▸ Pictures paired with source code
▼
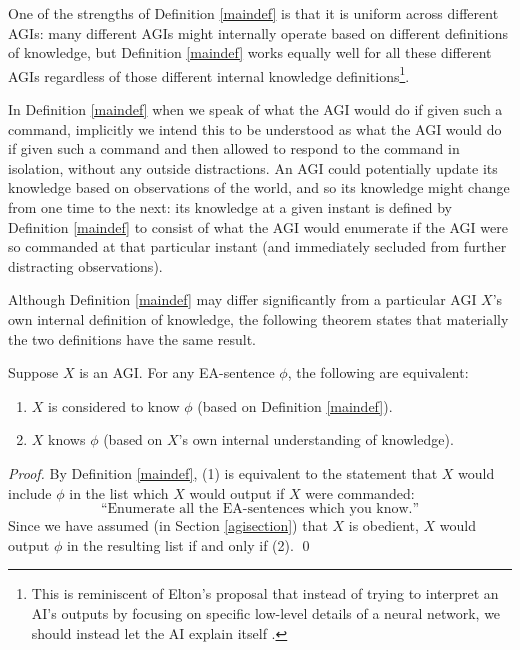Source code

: \documentclass[runningheads]{llncs}
\begin{document}
One of the strengths of Definition \ref{maindef} is that it is uniform across
different AGIs: many different AGIs might internally operate based on different
definitions of knowledge, but Definition \ref{maindef} works equally well for
all these different AGIs regardless of those different internal knowledge
definitions\footnote{This is reminiscent of Elton's proposal that instead of
trying to interpret an AI's outputs by focusing on specific low-level details
of a neural network, we should instead let the AI explain itself \cite{elton}.}.

\begin{remark}
In Definition \ref{maindef} when we speak of what the AGI would do
if given such a command, implicitly we intend this to be understood as what
the AGI would do if given such a command and then allowed to respond to the
command in isolation, without any outside distractions. An AGI could potentially
update its knowledge based on observations of the world, and so its knowledge
might change from one time to the next: its knowledge at a given instant is defined
by Definition \ref{maindef} to consist of what the AGI would enumerate if the
AGI were so commanded at that particular instant (and immediately secluded from
further distracting observations).
\end{remark}

Although Definition \ref{maindef} may differ significantly from a particular AGI
$X$'s own internal definition of knowledge, the following theorem states that
materially the two definitions have the same result.

\begin{theorem}
\label{sentenceequivalence}
  Suppose $X$ is an AGI. For any EA-sentence $\phi$, the following
  are equivalent:
  \begin{enumerate}
    \item $X$ is
    considered to know $\phi$ (based on Definition \ref{maindef}).
    \item
    $X$ knows $\phi$ (based on $X$'s own internal understanding of
    knowledge).
  \end{enumerate}
\end{theorem}

\begin{proof}
  By Definition \ref{maindef}, (1) is equivalent to the statement that $X$ would
  include $\phi$ in the list which $X$ would output if $X$ were commanded:
  \[
  \text{``Enumerate all the EA-sentences which you know.''}
  \]
  Since we have assumed (in Section \ref{agisection}) that $X$ is obedient,
  $X$ would output
  $\phi$ in the resulting list if and only if (2).
  \qed
\end{proof}
\end{document}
▲
▸ PROMPT
Look for the string "commanded" in the records, and copy every line where it is found.

▸ ANSWER TO THE EXERCISE
AGI were so commanded at that particular instant (and immediately secluded from
  include $\phi$ in the list which $X$ would output if $X$ were commanded:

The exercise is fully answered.